Procedure calls and loops are two control constructs that are commonly implemented in ways that introduce unnecessarily serializing constraints. These constraints can be eliminated by alternate implementation techniques and simple transformations such as procedure inlining and loop unrolling. Our study tries to model an upper bound of these techniques.
Procedure calls and returns introduce unnecessary control flow and cause problems for branch prediction. Furthermore, a new stack frame is typically allocated and deallocated in every procedure by incrementing and decrementing the stack pointer. Since there is a true data dependence between every increment and decrement, these stack pointer manipulations must be executed sequentially. For programs with many small procedures, this may limit the parallelism. To simulate the optimal case of inlining all procedures, including recursive procedures, we ignore all call and return instructions in a trace, as well as all instructions that manipulate the position of the stack pointer.
Parallelism in many loops is inhibited by dependences on the loop index variables. Loop index variables and induction variables are incremented in every loop iteration, creating true data dependences between iterations. However, these dependences are only a result of the way code is generated for scalar processors and are not an inherent part of the loop semantics. Loop unrolling is a simple technique that compilers use to reduce such effects.
In our experiment, we simulate perfect and complete unrolling. First, we analyze the object code to discover the loops in the program. We then use iterative data flow analysis to identify registers that are incremented by a constant exactly once per loop iteration. We only check the registers and not memory locations because we assume that the compiler has allocated the index variables in registers. If the index variables could not be register allocated, the loop index update is unlikely to be in the critical path of the loop execution. Finally, the analysis marks all instructions that increment loop index and induction variables, comparisons of loop indices with loop invariant values, and branches based on the results of such comparisons. These instructions are ignored when they occur in the trace.

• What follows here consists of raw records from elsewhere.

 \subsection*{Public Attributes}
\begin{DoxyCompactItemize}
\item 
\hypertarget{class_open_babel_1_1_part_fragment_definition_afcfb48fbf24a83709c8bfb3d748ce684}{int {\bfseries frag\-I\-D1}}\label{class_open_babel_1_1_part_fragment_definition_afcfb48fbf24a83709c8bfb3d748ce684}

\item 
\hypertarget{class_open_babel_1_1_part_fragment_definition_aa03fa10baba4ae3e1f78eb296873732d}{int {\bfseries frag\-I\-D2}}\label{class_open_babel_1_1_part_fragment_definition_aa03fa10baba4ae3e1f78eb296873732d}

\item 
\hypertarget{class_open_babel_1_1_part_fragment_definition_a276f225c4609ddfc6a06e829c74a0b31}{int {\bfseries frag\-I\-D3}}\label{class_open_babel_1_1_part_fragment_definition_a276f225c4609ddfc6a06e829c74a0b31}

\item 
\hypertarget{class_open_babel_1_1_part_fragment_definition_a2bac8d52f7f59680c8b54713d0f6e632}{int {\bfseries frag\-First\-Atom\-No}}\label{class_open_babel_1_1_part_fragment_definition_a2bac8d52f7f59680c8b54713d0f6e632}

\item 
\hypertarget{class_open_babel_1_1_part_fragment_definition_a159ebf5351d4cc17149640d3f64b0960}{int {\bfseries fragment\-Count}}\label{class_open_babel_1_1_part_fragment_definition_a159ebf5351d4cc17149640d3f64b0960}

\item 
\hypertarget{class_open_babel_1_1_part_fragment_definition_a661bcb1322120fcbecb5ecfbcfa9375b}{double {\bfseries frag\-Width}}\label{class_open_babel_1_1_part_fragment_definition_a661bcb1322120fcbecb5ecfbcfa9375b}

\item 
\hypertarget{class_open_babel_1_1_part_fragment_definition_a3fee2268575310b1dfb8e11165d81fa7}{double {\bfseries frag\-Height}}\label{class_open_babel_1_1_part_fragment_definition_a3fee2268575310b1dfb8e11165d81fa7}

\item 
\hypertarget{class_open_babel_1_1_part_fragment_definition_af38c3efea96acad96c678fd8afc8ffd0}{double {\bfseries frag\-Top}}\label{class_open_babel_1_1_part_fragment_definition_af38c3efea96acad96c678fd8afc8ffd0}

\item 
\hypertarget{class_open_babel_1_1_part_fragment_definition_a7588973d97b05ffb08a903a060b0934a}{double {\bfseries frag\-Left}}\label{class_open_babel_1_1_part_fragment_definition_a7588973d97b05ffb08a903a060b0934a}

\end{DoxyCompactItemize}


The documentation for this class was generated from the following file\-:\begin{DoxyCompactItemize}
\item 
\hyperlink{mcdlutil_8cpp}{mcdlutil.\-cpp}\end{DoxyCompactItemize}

Admittedly, many more transformations could be applied. A sophisticated compiler may be able to translate a program into an equivalent one that is more amenable to parallelization. This experiment does not, by any means, establish the limit of parallelism for the problem solved by a program. Finding such a limit is an undecidable problem. This experiment only establishes the limits of parallelism for the particular code generated by the compiler and subject to all of the assumptions in our experiment. If the resulting limits are considered inadequate, other techniques not considered in this study must be used.